Only the lines containing "textit" should appear in the answer, copied from the listing below.

Start of Source information

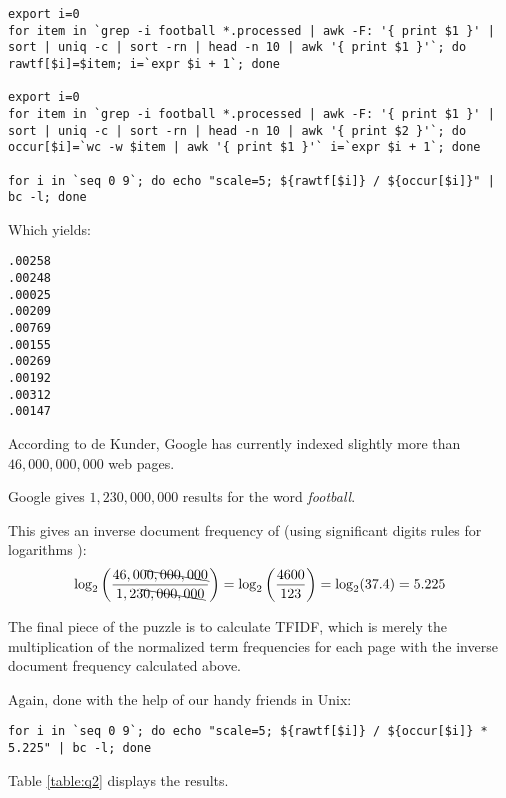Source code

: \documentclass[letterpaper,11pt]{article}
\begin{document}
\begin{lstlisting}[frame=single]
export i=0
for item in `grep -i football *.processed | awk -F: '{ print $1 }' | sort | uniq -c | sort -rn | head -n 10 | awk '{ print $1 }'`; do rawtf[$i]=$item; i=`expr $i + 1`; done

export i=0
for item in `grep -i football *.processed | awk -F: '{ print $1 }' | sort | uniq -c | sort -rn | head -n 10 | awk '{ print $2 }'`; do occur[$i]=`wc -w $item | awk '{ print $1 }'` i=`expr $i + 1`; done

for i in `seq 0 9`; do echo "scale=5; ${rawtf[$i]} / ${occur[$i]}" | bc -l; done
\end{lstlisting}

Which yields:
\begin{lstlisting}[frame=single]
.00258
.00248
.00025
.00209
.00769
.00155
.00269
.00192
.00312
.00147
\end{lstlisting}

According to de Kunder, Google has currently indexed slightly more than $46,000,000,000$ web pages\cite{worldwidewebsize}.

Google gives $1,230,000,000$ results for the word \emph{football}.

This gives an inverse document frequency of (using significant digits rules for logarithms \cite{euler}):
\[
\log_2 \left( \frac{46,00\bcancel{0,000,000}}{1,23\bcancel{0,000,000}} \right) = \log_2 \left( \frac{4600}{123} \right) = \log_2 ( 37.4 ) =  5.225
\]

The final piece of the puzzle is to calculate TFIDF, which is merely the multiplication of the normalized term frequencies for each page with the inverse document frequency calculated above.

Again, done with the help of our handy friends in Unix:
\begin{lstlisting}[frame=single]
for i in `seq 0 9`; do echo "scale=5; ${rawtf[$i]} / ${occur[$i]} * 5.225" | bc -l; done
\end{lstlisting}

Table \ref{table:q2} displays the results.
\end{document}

End of Source information
Start of Source information

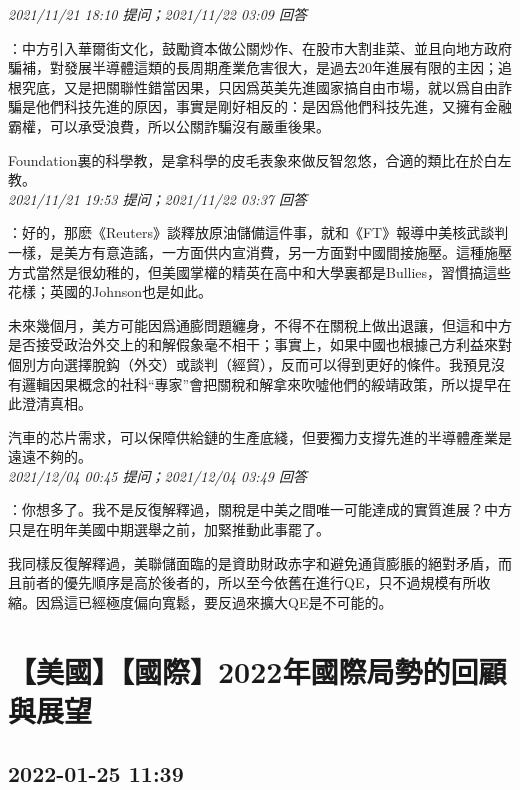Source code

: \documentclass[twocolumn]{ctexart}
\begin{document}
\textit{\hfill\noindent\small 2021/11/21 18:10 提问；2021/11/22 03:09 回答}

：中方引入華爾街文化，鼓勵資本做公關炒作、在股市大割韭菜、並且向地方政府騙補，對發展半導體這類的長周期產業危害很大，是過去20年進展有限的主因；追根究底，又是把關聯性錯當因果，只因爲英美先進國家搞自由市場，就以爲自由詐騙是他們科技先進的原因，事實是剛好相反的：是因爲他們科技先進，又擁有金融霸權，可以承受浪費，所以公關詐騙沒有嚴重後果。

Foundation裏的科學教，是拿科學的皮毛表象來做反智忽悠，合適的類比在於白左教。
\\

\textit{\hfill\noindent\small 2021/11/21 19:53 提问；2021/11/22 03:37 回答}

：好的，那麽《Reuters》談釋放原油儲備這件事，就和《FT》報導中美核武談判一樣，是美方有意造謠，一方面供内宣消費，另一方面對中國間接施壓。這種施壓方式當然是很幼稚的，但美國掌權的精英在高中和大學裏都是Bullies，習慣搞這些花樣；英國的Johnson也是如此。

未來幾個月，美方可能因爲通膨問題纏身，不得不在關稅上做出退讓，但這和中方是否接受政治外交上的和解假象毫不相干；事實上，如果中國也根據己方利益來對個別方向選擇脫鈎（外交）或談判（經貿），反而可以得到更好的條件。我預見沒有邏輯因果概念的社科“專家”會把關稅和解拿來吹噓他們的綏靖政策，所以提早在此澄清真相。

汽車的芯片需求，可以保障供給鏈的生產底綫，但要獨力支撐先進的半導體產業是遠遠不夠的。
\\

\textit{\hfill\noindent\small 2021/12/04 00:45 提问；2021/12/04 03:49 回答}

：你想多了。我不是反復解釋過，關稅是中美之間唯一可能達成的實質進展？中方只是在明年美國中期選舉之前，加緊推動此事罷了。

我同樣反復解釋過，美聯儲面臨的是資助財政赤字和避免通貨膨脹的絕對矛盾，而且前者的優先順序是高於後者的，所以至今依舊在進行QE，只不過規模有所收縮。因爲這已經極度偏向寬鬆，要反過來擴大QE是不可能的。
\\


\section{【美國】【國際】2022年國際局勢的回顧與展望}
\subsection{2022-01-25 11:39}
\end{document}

End of Source information
Start of Source information

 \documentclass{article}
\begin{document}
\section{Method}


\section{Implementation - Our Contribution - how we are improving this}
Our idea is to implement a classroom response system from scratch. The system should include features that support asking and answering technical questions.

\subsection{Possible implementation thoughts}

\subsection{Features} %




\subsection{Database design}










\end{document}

End of Source information

= Solution for this problem =
\textit{\hfill\noindent\small 2021/11/21 18:10 提问；2021/11/22 03:09 回答}
\textit{\hfill\noindent\small 2021/11/21 19:53 提问；2021/11/22 03:37 回答}
\textit{\hfill\noindent\small 2021/12/04 00:45 提问；2021/12/04 03:49 回答}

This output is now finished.